▶ _Work to be completed_:
Nothing but the lines from the one containing "powerful server-side filtering" through the end of the entries below should be set down, each exactly as written.
=-=-=
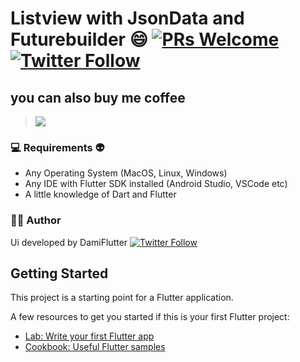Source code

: # Listview with JsonData and Futurebuilder :smile:  [![PRs Welcome](https://img.shields.io/badge/PRs-welcome-brightgreen.svg?style=flat-square)](http://makeapullrequest.com)  [![Twitter Follow](https://img.shields.io/twitter/follow/MortyWentMia.svg?style=social)](https://twitter.com/MortyWentMia)


##   you can also buy me coffee 
> <a href="https://www.buymeacoffee.com/maleek"><img src="https://img.buymeacoffee.com/button-api/?text=Buy me a coffee&emoji=&slug=xPGLYEr&button_colour=BD5FFF&font_colour=ffffff&font_family=Cookie&outline_colour=000000&coffee_colour=FFDD00"></a>

 <!--  ###     Sreenshots:
 --App screenshots here... 
  <img src="assets/images/githubwhiteanddark.jpg"/>
-->
  
### 💻  Requirements :alien:

* Any Operating System (MacOS, Linux, Windows)
* Any IDE with Flutter SDK installed (Android Studio, VSCode etc)
* A little knowledge of Dart and Flutter

 ### 👨‍💻  Author

 Ui developed by DamiFlutter [![Twitter Follow](https://img.shields.io/twitter/follow/MortyWentMia.svg?style=social)](https://twitter.com/MortyWentMia)



## Getting Started

This project is a starting point for a Flutter application.

A few resources to get you started if this is your first Flutter project:

- [Lab: Write your first Flutter app](https://flutter.dev/docs/get-started/codelab)
- [Cookbook: Useful Flutter samples](https://flutter.dev/docs/cookbook)

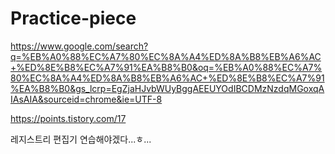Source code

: # Practice-piece

https://www.google.com/search?q=%EB%A0%88%EC%A7%80%EC%8A%A4%ED%8A%B8%EB%A6%AC+%ED%8E%B8%EC%A7%91%EA%B8%B0&oq=%EB%A0%88%EC%A7%80%EC%8A%A4%ED%8A%B8%EB%A6%AC+%ED%8E%B8%EC%A7%91%EA%B8%B0&gs_lcrp=EgZjaHJvbWUyBggAEEUYOdIBCDMzNzdqMGoxqAIAsAIA&sourceid=chrome&ie=UTF-8

https://points.tistory.com/17

레지스트리 편집기 연습해야겠다...ㅎ...
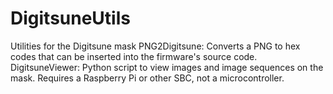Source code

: # DigitsuneUtils
Utilities for the Digitsune mask
PNG2Digitsune: Converts a PNG to hex codes that can be inserted into the firmware's source code.
DigitsuneViewer: Python script to view images and image sequences on the mask. Requires a Raspberry Pi or other SBC, not a microcontroller.
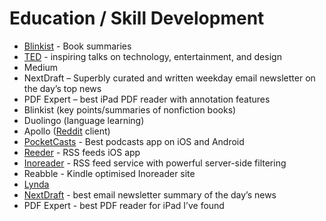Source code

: # Education / Skill Development

* [Blinkist](http://blinki.st/89daef1176a6) - Book summaries
* [TED](https://github.com/leovogel/Personal-Wiki/tree/eb976237c89f7a734d342a3a182c78d188982eb4/TED.com) - inspiring talks on technology, entertainment, and design
* Medium
* NextDraft – Superbly curated and written weekday email newsletter on the day’s top news
* PDF Expert – best iPad PDF reader with annotation features
* Blinkist \(key points/summaries of nonfiction books\)
* Duolingo \(language learning\)
* Apollo \([Reddit](http://Reddit.com) client\)
* [PocketCasts](https://www.shiftyjelly.com/pocketcasts/) - Best podcasts app on iOS and Android
* [Reeder](http://reederapp.com/) - RSS feeds iOS app
* [Inoreader](https://www.inoreader.com) - RSS feed service with powerful server-side filtering
* Reabble - Kindle optimised Inoreader site
* [Lynda](https://www.lynda.com)
* [NextDraft](http://NextDraft.net) - best email newsletter summary of the day’s news
* PDF Expert - best PDF reader for iPad I’ve found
=-=-=
▶ _Result of the exercise_:
* [Inoreader](https://www.inoreader.com) - RSS feed service with powerful server-side filtering
* Reabble - Kindle optimised Inoreader site
* [Lynda](https://www.lynda.com)
* [NextDraft](http://NextDraft.net) - best email newsletter summary of the day’s news
* PDF Expert - best PDF reader for iPad I’ve found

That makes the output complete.